I Like Big Batches and I Cannot Lie

Understanding How to Train SoTA Embedding Models for Cheap

Jun 02, 2025

If you want to train the next best text embedding model, chances are you’ll need to use a large batch size. But naively scaling to the critical batch size requires lots of GPUs! But what happens if don’t have the compute budget to do so? GradCache allows you to fit large batch sizes with limited memory by decoupling the batch size from gradient calculation, the main source of memory.
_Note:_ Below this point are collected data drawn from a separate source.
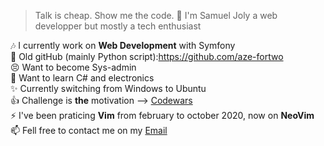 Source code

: > Talk is cheap. Show me the code.
👋 I'm Samuel Joly a web developper but mostly a tech enthusiast

:notes: I currently work on **Web Development** with Symfony<br>
:older_man: Old gitHub (mainly Python script):https://github.com/aze-fortwo<br>
:persevere: Want to become Sys-admin<br>
:book: Want to learn C# and electronics<br>
:sparkles: Currently switching from Windows to Ubuntu<br>
:+1: Challenge is **the** motivation --> <a href='https://www.codewars.com/users/azefortwo'>Codewars</a><br>
⚡️ I've been praticing **Vim** from february to october 2020, now on **NeoVim**<br>
📫 Fell free to contact me on my <a href='mailto:Samuel.joly@laplateforme.io'>Email</a><br>
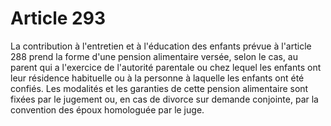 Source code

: # Article 293

La contribution à l'entretien et à l'éducation des enfants prévue à l'article 288 prend la forme d'une pension alimentaire versée, selon le cas, au parent qui a l'exercice de l'autorité parentale ou chez lequel les enfants ont leur résidence habituelle ou à la personne à laquelle les enfants ont été confiés.   Les modalités et les garanties de cette pension alimentaire sont fixées par le jugement ou, en cas de divorce sur demande conjointe, par la convention des époux homologuée par le juge. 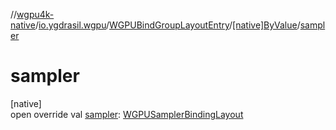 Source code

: //[wgpu4k-native](../../../../index.md)/[io.ygdrasil.wgpu](../../index.md)/[WGPUBindGroupLayoutEntry](../index.md)/[[native]ByValue](index.md)/[sampler](sampler.md)

# sampler

[native]\
open override val [sampler](sampler.md): [WGPUSamplerBindingLayout](../../-w-g-p-u-sampler-binding-layout/index.md) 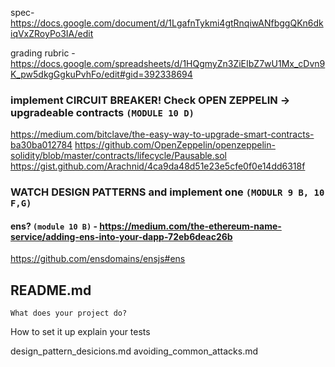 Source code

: spec- https://docs.google.com/document/d/1LgafnTykmi4gtRnqiwANfbggQKn6dkiqVxZRoyPo3IA/edit

grading rubric - https://docs.google.com/spreadsheets/d/1HQgmyZn3ZiEIbZ7wU1Mx_cDvn9K_pw5dkgGgkuPvhFo/edit#gid=392338694

### implement CIRCUIT BREAKER! Check OPEN ZEPPELIN -> upgradeable contracts `(MODULE 10 D)` 
https://medium.com/bitclave/the-easy-way-to-upgrade-smart-contracts-ba30ba012784
https://github.com/OpenZeppelin/openzeppelin-solidity/blob/master/contracts/lifecycle/Pausable.sol
https://gist.github.com/Arachnid/4ca9da48d51e23e5cfe0f0e14dd6318f


### WATCH DESIGN PATTERNS and implement one  `(MODULR 9 B, 10 F,G)`

#### ens?  `(module 10 B)` - https://medium.com/the-ethereum-name-service/adding-ens-into-your-dapp-72eb6deac26b
https://github.com/ensdomains/ensjs#ens

## README.md
	What does your project do?
  How to set it up
  explain your tests
  
  design_pattern_desicions.md
  avoiding_common_attacks.md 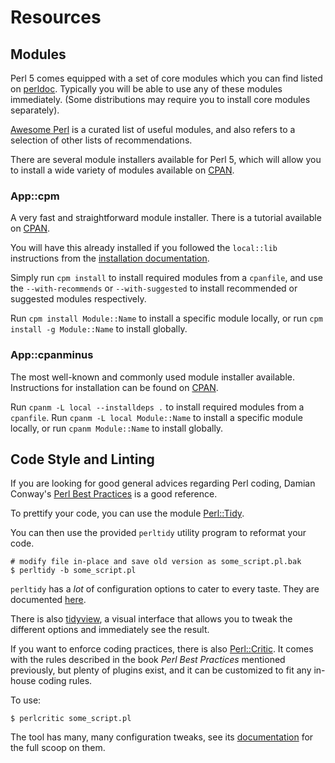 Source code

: # Resources

## Modules

Perl 5 comes equipped with a set of core modules which you can find
listed on [perldoc](https://perldoc.pl/modules). Typically you will be
able to use any of these modules immediately. (Some distributions may
require you to install core modules separately).

[Awesome Perl](https://github.com/hachiojipm/awesome-perl) is a curated list of
useful modules, and also refers to a selection of other lists of recommendations.

There are several module installers available for Perl 5, which will allow
you to install a wide variety of modules available on [CPAN](https://metacpan.org/).

### App::cpm
A very fast and straightforward module installer.
There is a tutorial available on [CPAN](https://metacpan.org/pod/App::cpm::Tutorial).

You will have this already installed if you followed the `local::lib`
instructions from the [installation documentation](https://exercism.org/tracks/perl5/installation).

Simply run `cpm install` to install required modules from a `cpanfile`,
and use the `--with-recommends` or `--with-suggested` to install recommended
or suggested modules respectively.

Run `cpm install Module::Name` to install a specific module locally, or
run `cpm install -g Module::Name` to install globally.

### App::cpanminus
The most well-known and commonly used module installer available.
Instructions for installation can be found on [CPAN](https://metacpan.org/pod/App::cpanminus).

Run `cpanm -L local --installdeps .` to install required modules
from a `cpanfile`.
Run `cpanm -L local Module::Name` to install a specific module
locally, or run `cpanm Module::Name` to install globally.

## Code Style and Linting

If you are looking for good general advices regarding Perl coding,
Damian Conway's [Perl Best Practices][PBP] is a good reference.

To prettify your code, you can use the module
[Perl::Tidy][PerlTidy].

You can then use the provided `perltidy` utility program
to reformat your code.

    # modify file in-place and save old version as some_script.pl.bak
    $ perltidy -b some_script.pl

`perltidy` has a *lot* of configuration options to cater to every taste. They
are documented [here][perltidyDocs].

There is also [tidyview], a visual interface that allows you to
tweak the different options and immediately see the result.

If you want to enforce coding practices, there is also
[Perl::Critic][perlcritic]. It comes with the rules described in
the book *Perl Best Practices* mentioned previously, but plenty of
plugins exist, and it can be customized to fit any in-house coding
rules.

To use:

    $ perlcritic some_script.pl

The tool has many, many configuration tweaks, see its
[documentation][perlcriticdocs] for the full scoop on them.


[PBP]:            http://shop.oreilly.com/product/9780596001735.do
[PerlTidy]:       https://metacpan.org/release/Perl-Tidy
[cpanminus]:      http://search.cpan.org/~miyagawa/App-cpanminus-1.7042
[perltidyDocs]:   https://metacpan.org/dist/Perl-Tidy/view/bin/perltidy
[tidyview]:       https://sourceforge.net/projects/tidyview/
[perlcritic]:     https://metacpan.org/release/Perl-Critic
[perlcriticdocs]: https://metacpan.org/pod/distribution/Perl-Critic/bin/perlcritic
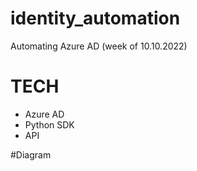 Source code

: # identity_automation

Automating Azure AD
(week of 10.10.2022)

# TECH

- Azure AD
- Python SDK
- API

#Diagram
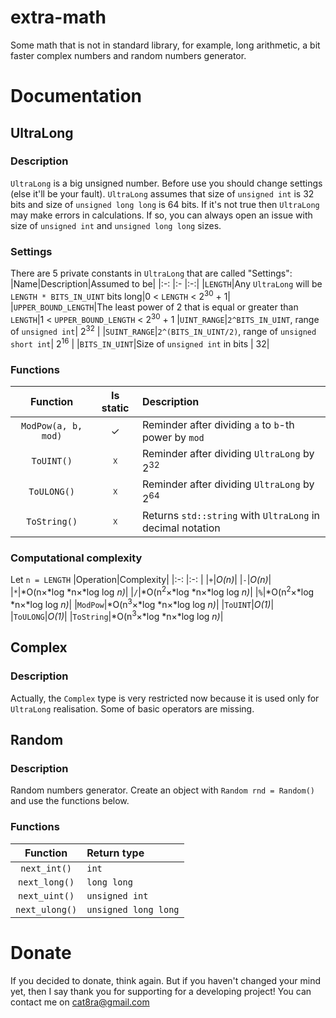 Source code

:# extra-math
Some math that is not in standard library, for example, long arithmetic, a bit faster complex numbers and random numbers generator.

# Documentation
## UltraLong
### Description
`UltraLong` is a big unsigned number. Before use you should change settings (else it'll be your fault). `UltraLong` assumes that size of `unsigned int` is 32 bits and size of `unsigned long long` is 64 bits. If it's not true then `UltraLong` may make errors in calculations. If so, you can always open an issue with size of `unsigned int` and `unsigned long long` sizes.
### Settings
There are 5 private constants in `UltraLong` that are called "Settings":
|Name|Description|Assumed to be|
|:-: |:-         |:-:|
|`LENGTH`|Any `UltraLong` will be `LENGTH * BITS_IN_UINT` bits long|0 < `LENGTH` < 2<sup>30</sup> + 1|
|`UPPER_BOUND_LENGTH`|The least power of 2 that is equal or greater than `LENGTH`|1 < `UPPER_BOUND_LENGTH` < 2<sup>30</sup> + 1
|`UINT_RANGE`|`2^BITS_IN_UINT`, range of `unsigned int`| 2<sup>32</sup> |
|`SUINT_RANGE`|`2^(BITS_IN_UINT/2)`, range of `unsigned short int`| 2<sup>16</sup> |
|`BITS_IN_UINT`|Size of `unsigned int` in bits | 32|
### Functions
|Function|Is static|Description|
|:-:     |:-:      |:-         |
|`ModPow(a, b, mod)`  | ✓ |Reminder after dividing `a` to `b`-th power by `mod`|
|`ToUINT()`| ☓ |Reminder after dividing `UltraLong` by 2<sup>32</sup>|
|`ToULONG()`| ☓ |Reminder after dividing `UltraLong` by 2<sup>64</sup>|
|`ToString()`| ☓ |Returns `std::string` with `UltraLong` in decimal notation|
### Computational complexity
Let `n = LENGTH`
|Operation|Complexity|
|:-:      |:-:       |
|`+`|*O(n)*|
|`-`|*O(n)*|
|`*`|*O(n×*log *n×*log log *n)*|
|`/`|*O(n<sup>2</sup>×*log *n×*log log *n)*|
|`%`|*O(n<sup>2</sup>×*log *n×*log log *n)*|
|`ModPow`|*O(n<sup>3</sup>×*log *n×*log log *n)*|
|`ToUINT`|*O(1)*|
|`ToULONG`|*O(1)*|
|`ToString`|*O(n<sup>3</sup>×*log *n×*log log *n)*|

## Complex
### Description
Actually, the `Complex` type is very restricted now because it is used only for `UltraLong` realisation. Some of basic operators are missing.

## Random
### Description
Random numbers generator. Create an object with `Random rnd = Random()` and use the functions below.
### Functions
|Function|Return type|
|:-:     |:-  |
|`next_int()`| `int` |
|`next_long()`| `long long` |
|`next_uint()`| `unsigned int` |
|`next_ulong()`| `unsigned long long` |

# Donate
If you decided to donate, think again. But if you haven't changed your mind yet, then I say thank you for supporting for a developing project! You can contact me on cat8ra@gmail.com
We’ll explore why naive gradient accumulation doesn’t work and break down how GradCache works. We’ve used GradCache to train some of the embedding models at Nomic and I’ve found it essential for understanding the fundamentals of contrastive learning.

Big Batches are Better for Contrastive Learning

Contrastive representation learning trains a model to learn an embedding space such that similar data points are close to each other while dissimilar points are far away. Many modern embedding models, such as CLIP and OpenAI text-embedding-large, are trained with the InfoNCE loss. For a given batch size N of paired data1, the model is trained to identify the positive pair amongst N-1 negative pairs in the batch. For example, each text caption is compared with every image in the batch. The loss forces all N-1 negative representations away from the caption and pull the positive image representation closer to the caption embedding.

Performance improves as you increase the batch size as you have more negative examples to compare against but doing so requires fitting the whole NxN similarity and activations into GPU memory.

But what happens if you don’t have enough memory to do so?

GradCache: Scaling Deep Contrastive Learning Batch Size under Memory Limited Setup

GradCache is a technique to reduce memory requirements by removing the backward pass’s dependency on the batch size. Let’s dig into how this works!

How Loss is Computed

The InfoNCE loss minimizes the categorical cross entropy loss between the positive pair and all other pairs in the batch. Each summation requires fitting the whole batch in memory.

InfoNCE loss formulation used to train embedding models. Here `f` and `g` are models that output representations and `S` and `T` are the paired data points in the batch.

Why Can’t You Use Gradient Accumulation?

Naive gradient accumulation computes the loss and gradients in sub-batches then the model parameters are updated. In the case of your standard language modeling loss, the loss for each data point is independent of every other point in the batch! If you used gradient accumulation with the InfoNCE loss, you are only computing the negatives within the sub-batch.

Derivative of InfoNCE Loss

Let’s break down the derivatives of the InfoNCE loss. The models f and g are parameterized by Θ and Λ. Given the loss:

\(\mathcal{L} = -\frac{1}{|S|} \sum_{s_i \in S} \log \frac{\exp(f(s_i)^T g(t_{r_i})/\tau)}{\sum_{t_j \in T} \exp(f(s_i)^T g(t_j)/\tau)}\)

we want to derive the partial derivatives of the loss with respect to Θ and Λ:

\(\begin{align} \frac{\partial \mathcal{L}}{\partial \Theta} &= \sum_{s_i \in S} \frac{\partial \mathcal{L}}{\partial f(s_i)} \frac{\partial f(s_i)}{\partial \Theta} \\ \frac{\partial \mathcal{L}}{\partial \Lambda} &= \sum_{t_j \in T} \frac{\partial \mathcal{L}}{\partial g(t_j)} \frac{\partial g(t_j)}{\partial \Lambda} \end{align}\)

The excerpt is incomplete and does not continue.